10 juin 2019 1 10 /06 /juin /2019 16:00

 

La charité représentait peut être un acte paternaliste de la part des classes nanties qui se donnaient ainsi bonne conscience. Mais à défaut d'action sociale développée, il était heureux de pouvoir y avoir recours pour parer aux carences et aux lenteurs de l'action publique, ce sera là le cœur de la controverse entre la société des Œuvres de Mer et les politiciens d'idéal laïque au début du XXème siècle. Cependant les associations laïques et même anticléricales comme les « Bleus des Côtes du Nord » se lançaient aussi dans des œuvres de bienfaisance.

 

Il faut se garder de juger le comportement des gens de cette époque avec nôtre idéal actuel d'une société sociale, et encore que l'État providence que nous connaissons n'est pas toujours à l'abri des critiques.

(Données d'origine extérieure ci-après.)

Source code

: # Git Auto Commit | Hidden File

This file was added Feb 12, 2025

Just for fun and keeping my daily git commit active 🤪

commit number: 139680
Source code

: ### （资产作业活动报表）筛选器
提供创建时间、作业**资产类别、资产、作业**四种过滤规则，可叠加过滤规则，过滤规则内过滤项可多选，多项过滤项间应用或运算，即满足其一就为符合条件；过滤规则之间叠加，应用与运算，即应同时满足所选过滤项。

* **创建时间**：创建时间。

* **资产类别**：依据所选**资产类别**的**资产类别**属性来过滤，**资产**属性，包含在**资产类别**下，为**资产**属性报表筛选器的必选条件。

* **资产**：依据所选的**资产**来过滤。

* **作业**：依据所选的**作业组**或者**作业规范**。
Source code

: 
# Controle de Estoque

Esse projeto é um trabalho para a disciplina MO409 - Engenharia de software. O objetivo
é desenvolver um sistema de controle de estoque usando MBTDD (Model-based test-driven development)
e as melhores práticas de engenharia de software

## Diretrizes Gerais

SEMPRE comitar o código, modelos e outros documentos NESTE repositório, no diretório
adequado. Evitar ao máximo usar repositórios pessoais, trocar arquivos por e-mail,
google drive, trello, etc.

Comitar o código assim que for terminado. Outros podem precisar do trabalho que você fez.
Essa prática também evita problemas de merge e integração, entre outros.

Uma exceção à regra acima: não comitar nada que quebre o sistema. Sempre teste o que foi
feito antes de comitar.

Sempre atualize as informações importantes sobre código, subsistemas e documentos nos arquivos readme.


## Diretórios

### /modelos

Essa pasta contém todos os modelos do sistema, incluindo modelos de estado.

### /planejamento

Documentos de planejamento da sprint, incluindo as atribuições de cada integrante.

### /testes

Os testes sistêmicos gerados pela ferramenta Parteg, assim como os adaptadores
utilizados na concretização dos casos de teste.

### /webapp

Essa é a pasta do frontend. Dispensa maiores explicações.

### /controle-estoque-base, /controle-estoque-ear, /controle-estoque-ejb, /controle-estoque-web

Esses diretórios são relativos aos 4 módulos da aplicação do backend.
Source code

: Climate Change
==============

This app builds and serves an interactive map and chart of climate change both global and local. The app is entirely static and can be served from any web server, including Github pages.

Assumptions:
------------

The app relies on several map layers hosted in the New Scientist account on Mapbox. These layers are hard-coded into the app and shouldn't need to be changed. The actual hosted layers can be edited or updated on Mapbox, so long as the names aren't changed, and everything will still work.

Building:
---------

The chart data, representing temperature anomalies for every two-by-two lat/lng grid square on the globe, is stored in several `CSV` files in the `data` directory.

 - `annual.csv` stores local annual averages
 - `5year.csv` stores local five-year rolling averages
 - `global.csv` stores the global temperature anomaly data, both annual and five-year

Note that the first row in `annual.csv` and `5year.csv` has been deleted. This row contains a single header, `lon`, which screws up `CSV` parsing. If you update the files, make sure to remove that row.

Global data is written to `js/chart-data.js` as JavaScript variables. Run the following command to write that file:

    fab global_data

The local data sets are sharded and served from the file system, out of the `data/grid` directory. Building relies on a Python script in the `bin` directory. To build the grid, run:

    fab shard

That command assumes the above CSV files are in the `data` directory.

Le principal inconvénient des actes de charité était qu'ils étaient surtout déclenchés par des émotions fortes facilement provoqués par les naufrages d'Islandais que le maître Pierre Loti avait propulsés sur le devant de la scène. On conçoit la tentation du misérabilisme pour attendrir les cœurs et délier les bourses.

 

Les émouvants récits de « Pêcheurs d'Islande » ont éveillé une invincible et légitime sympathie pour nos marins, sympathie, qui, par une naturelle association d'idées, après I'admiration qu'elle a fait naître, met au cœur de ceux qui l'éprouvent le désir de protéger et de défendre. L'opinion publique, intéressée par l'œuvre de Loti à notre industrie, n'a retenu que les tristes combats pour la vie, avec leurs trop nombreux cortèges de deuils et de misères, et, comme si ce n'était pas assez de poignantes réalités, elle en a souvent augmenté les sombres visions.

Francisque Gicquel 1893

 

Pour atténuer les inconvénients du caractère épisodique des dons, alors que certaines années des sinistres moins spectaculaires ou moins groupés passaient inaperçus du public, il a fallu créer des caisses de secours permanentes pour garder les excédents des années plus productives et répartir sur toutes les catégories de marins. Car n'oublions pas que la statistique de mortalité compte en France entre 1887 et 1891 à côté de 150 morts en grande pêche, 253 en petite pêche, 55 au bornage, 131 au cabotage, 244 au long cours.

 

Les secours que la Société envoie ont, sur ceux qui proviennent d'initiatives particulières, cette supériorité très grande d'être toujours égaux pour des infortunes égales, et de n'exciter aucun sentiment de jalousie entre les familles que le malheur a frappées.

Pierre Loti 1887

 

La première catastrophe islandaise à émouvoir l'opinion semble celle de 1873. Celle de 1870 semble être passée inaperçue par suite de la guerre franco-prussienne. Le retentissement n'a cependant été que départemental. C'est le préfet des Côtes du Nord et les personnalités du département qui ont dirigé une souscription publique qui a rapporté 9836 francs ( 90 disparus ).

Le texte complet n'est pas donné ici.